Depuis plusieurs années, Laurent Lamarche aborde la porosité des frontières entre l’art et la science comme enjeu central de sa pratique. S’éloignant d’une volonté d’identifier ce qui distingue ces deux disciplines, il évolue plutôt dans la zone intermédiaire, là où se produit l’échange. S’ensuit une démarche traversée par la notion d’hybridité, autant sur le plan des thématiques que des techniques et médiums utilisés. C’est avec cette approche que se déploie l’exposition La Nuée.

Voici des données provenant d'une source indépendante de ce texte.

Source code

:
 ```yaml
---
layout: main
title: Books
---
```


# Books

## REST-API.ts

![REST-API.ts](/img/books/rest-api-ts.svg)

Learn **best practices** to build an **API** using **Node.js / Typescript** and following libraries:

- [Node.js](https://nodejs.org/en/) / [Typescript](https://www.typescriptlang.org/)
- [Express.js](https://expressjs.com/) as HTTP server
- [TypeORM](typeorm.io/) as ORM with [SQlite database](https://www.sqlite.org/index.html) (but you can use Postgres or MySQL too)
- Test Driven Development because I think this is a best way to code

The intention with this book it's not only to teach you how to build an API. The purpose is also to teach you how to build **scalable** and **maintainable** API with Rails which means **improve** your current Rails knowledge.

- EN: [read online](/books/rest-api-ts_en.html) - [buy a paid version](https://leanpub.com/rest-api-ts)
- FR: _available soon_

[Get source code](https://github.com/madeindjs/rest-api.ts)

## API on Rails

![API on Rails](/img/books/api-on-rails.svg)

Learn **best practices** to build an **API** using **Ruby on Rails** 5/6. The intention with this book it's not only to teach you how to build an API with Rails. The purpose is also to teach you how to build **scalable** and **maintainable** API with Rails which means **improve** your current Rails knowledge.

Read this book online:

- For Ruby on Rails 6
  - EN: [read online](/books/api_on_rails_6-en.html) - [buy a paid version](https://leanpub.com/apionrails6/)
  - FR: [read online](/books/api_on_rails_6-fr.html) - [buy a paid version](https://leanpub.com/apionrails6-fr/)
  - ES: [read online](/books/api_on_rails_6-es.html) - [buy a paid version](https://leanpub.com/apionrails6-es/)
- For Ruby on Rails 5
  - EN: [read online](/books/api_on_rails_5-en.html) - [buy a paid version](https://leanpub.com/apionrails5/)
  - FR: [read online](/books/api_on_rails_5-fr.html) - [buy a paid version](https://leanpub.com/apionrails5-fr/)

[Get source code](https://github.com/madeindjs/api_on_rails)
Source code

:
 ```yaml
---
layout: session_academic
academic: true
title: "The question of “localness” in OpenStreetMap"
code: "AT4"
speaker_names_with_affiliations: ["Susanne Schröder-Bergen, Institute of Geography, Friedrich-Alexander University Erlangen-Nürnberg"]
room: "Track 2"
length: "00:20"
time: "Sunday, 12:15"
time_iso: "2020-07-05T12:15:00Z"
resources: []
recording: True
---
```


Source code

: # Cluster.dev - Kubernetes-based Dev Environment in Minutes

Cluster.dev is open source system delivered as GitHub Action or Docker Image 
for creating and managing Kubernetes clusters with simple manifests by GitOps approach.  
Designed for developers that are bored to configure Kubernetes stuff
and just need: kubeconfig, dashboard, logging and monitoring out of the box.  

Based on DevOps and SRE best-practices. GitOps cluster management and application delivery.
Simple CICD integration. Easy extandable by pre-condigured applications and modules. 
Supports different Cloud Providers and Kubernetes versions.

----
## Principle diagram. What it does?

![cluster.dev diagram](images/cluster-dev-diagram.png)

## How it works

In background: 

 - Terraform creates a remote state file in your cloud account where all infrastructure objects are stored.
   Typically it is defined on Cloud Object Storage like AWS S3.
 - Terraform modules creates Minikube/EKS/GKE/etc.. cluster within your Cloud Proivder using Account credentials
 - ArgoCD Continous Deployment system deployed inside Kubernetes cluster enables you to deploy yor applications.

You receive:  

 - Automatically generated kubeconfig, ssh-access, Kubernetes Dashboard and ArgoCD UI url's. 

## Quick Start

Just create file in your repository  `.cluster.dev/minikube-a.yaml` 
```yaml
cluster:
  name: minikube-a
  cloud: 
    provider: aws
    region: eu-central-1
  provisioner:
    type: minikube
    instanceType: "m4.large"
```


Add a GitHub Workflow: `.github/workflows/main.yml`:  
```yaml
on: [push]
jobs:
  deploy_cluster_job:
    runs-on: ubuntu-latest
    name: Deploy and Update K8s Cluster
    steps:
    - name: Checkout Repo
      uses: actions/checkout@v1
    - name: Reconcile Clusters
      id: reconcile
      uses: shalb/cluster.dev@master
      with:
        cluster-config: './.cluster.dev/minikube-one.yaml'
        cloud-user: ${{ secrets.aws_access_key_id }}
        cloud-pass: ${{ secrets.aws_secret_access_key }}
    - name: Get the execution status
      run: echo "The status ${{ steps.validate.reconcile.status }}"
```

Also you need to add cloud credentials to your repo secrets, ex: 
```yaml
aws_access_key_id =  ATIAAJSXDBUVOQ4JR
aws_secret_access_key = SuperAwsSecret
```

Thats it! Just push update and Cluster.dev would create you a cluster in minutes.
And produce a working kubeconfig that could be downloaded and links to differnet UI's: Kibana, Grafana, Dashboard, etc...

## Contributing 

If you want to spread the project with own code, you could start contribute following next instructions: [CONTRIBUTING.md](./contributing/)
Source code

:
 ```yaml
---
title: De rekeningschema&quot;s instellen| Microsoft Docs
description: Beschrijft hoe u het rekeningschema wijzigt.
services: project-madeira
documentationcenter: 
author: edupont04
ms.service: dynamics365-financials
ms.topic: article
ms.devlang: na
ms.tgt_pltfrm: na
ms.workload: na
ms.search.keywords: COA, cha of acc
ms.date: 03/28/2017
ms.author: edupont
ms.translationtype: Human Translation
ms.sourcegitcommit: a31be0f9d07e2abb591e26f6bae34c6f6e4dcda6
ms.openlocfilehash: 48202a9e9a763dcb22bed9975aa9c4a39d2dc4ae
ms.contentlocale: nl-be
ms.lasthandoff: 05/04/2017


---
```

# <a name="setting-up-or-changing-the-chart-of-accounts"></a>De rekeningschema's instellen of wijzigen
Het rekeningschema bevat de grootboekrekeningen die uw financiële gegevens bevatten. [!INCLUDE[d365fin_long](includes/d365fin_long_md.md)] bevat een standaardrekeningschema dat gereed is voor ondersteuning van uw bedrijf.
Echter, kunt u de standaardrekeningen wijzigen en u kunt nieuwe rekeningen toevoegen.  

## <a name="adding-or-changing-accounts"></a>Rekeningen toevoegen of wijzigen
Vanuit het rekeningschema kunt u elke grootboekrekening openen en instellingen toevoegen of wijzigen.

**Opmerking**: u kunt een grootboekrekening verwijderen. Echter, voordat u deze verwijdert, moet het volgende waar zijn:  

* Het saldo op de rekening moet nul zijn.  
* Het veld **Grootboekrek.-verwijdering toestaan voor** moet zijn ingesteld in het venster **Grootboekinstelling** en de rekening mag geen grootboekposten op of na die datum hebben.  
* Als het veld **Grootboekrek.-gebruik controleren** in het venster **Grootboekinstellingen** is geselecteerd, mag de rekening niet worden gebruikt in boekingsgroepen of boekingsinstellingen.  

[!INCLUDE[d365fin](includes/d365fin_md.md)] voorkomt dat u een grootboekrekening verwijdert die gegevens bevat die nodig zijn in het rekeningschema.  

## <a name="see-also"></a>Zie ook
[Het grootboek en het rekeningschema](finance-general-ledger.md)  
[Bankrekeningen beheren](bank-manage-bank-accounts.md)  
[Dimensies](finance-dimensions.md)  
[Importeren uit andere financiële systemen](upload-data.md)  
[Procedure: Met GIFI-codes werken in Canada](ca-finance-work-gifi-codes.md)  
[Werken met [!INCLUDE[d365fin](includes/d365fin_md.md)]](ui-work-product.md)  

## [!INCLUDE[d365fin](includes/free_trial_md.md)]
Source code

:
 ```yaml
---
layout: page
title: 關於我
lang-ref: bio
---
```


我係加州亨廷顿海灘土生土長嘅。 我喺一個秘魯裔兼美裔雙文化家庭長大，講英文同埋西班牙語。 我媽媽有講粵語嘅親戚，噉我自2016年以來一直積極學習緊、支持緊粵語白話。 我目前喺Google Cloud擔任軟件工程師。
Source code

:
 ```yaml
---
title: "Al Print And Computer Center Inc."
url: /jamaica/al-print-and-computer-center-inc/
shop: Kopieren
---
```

Présentée en deux salles, la proposition rallie le vocabulaire singulier développé par Lamarche qui questionne sans cesse les rapports entre l’artificiel et le naturel ainsi qu’entre le fictif et le réel.

D’entrée de jeu, l’exposition s’appréhende comme un glossaire par lequel le spectateur découvre une collection d’organismes vivants inventés, disposés de manière à être étudiés. La collaboration avec la commissaire, Dominique Allard, a d’ailleurs mené à la conception d’un lexique, textuel et imagé, reprenant les notions scientifiques et philosophiques sous-jacentes au projet. Toujours dans cet esprit, la mise en espace de la première salle emprunte aux codes des expositions scientifiques : les spécimens sont mis sous verre, font l’objet de planches d’allure encyclopédique ou se trouvent amplifiés par des images qui rappellent la microscopie. Le contexte favorisant une observation minutieuse dévoile la nature inclassable de ces petits êtres. Alors que leur forme les associe à priori au règne du vivant, on décèle ensuite une facture industrielle, révélée par l’utilisation de matériaux plastiques et de techniques d’assemblage mécaniques.

Ce croisement entre les processus naturel et manufacturé prend toute son ampleur dans la deuxième salle de l’exposition envahie par la fameuse nuée annoncée par le titre. Celle-ci est formée d’une constellation d’organismes dont l’apparence se situe à mi-chemin entre créature marine et machine robotisée. Suspendus dans l’espace, ils réagissent aux stimulus de la lumière en se mettant en mouvement, dans une chorégraphie qui rend visibles les liens qui les unissent. À la manière d’un essaim, l’installation met en scène l’interaction et la communication entre les organismes, présentés de façon plus individuelle dans la première salle. Soulignons que la dynamique entre les deux temps de l’exposition échappe efficacement à une simple opposition entre statique et cinétique ou entre démonstration et immersion. Plutôt, la situation créée permet de mieux saisir la complexité et le fonctionnement de l’univers possible dépeint par Lamarche.

Ce qui évoque le terme nuée soutient bien le propos au cœur de l’exposition. Vocable associé à la nature, il désigne un groupe serré qui agit à l’unisson. Reliées les unes aux autres comme par des synapses, les créatures semblent former une intelligence collective. Mais outre la référence au comportement animal, cette nuée parle d’intelligence artificielle en projetant sur la machine des capacités du vivant. Lamarche nourrit ainsi l’intrigue entourant les conséquences possibles de l’hybridation de la nature et de la technologie. Plus encore, il démontre tout le potentiel de la fiction comme outil de réflexion sur les enjeux réels de notre ère.